以下には、飲食業界を目指す学生を想定し、志望動機の例文も作成しました。ぜひ参考にしてみてください。



  • ポイント1.自身のビジョン・目標

  • ポイント2.そのビジョン・目標を抱くようになった、理由・きっかけ・経験を書く

  • ポイント3.他業界、他社ではなく、その企業じゃないとだめな理由

  • ポイント4.その企業で、具体的にどのような仕事をしたいのか

●例文(ある飲食業界の志望動機)

(ポイント1)私は焼肉という外食を世間に浸透させていきたいと思っています。特に“和牛”は日本が世界に誇る食文化で、小さい頃に家族で食べた味はいまでも忘れることができません。日本の食習慣の素晴らしさを、改めて世界中の人に理解してもらいたいと思い応募させていただきました。


(ポイント2)私の父親は長距離バスの運転手をしており、月に数日しか父親が家にいない生活に慣れていました。月に一度再会するとき、決まって家族全員で焼肉を食べに行きました。みんなで炭火を囲むことで、家族がふれあえる団らんの時間の大切さに気づき、食事の時間を共有することの大切さと、それによって生まれる家族間の絆を、仕事を通じて多くの人に体験してほしいと思いました。

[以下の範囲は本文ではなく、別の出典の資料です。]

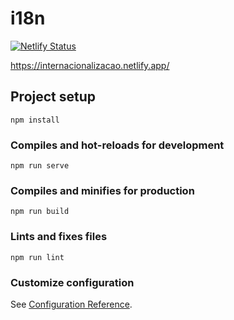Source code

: # i18n

[![Netlify Status](https://api.netlify.com/api/v1/badges/6f9c87eb-00aa-4382-9a32-022a688d6139/deploy-status)](https://app.netlify.com/sites/internacionalizacao/deploys)

https://internacionalizacao.netlify.app/

## Project setup
```
npm install
```

### Compiles and hot-reloads for development
```
npm run serve
```

### Compiles and minifies for production
```
npm run build
```

### Lints and fixes files
```
npm run lint
```

### Customize configuration
See [Configuration Reference](https://cli.vuejs.org/config/).
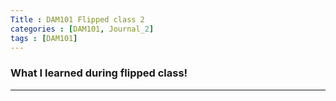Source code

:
 ```yaml
---
Title : DAM101 Flipped class 2
categories : [DAM101, Journal_2]
tags : [DAM101]
---
```


### What I learned during flipped class!

---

(ポイント3)ファミリーレストランなどは食べるメニューも個々で分かれており、提供される時間にもばらつきがあります。一方で焼肉は、家族同士で話し合いながら注文するメニューを決めたり、自ら調理するという過程があるため一体感が生まれます。これは他の外食産業にはない魅力だと思います。また、とくに御社では、個室やキッズルームを完備したり、キッズメニューが他社より豊富だったりと、子供連れの家族にやさしい店舗作りをされています。


(ポイント4)焼肉は値段の高い食べ物という認識が強いですが、ファミリー向けをターゲットにした業態も増えています。より食事を楽しんでもらえるよう、家族連れでも気軽に入れるような明るく、清潔な店舗づくりに自分のアイデアを発信していきたいと思います。



以上のように、書くべきポイントをあらかじめ分割しておき、各項目に沿って“なぜ”をしっかりと記すことで採用担当者に確かなインパクトを残すことができるでしょう。



志望動機では偽りのない気持ちを熱意を伝えよう

新入社員を採用するということは、ある意味新たな「家族」を迎え入れるような感覚に近いかもしれません。当然、自分の親兄弟とは違い、これまで皆さんが育ってきた環境や背景を先輩社員が知ることには限界があります。しかし一緒に働いていく以上、もしかしたら家族以上に今後多くの時間を共有することになるのです。新しい家族として迎え入れてくれる会社のためにも、偽りのない気持ちと熱意を伝えることはとても大切なことだといえるでしょう。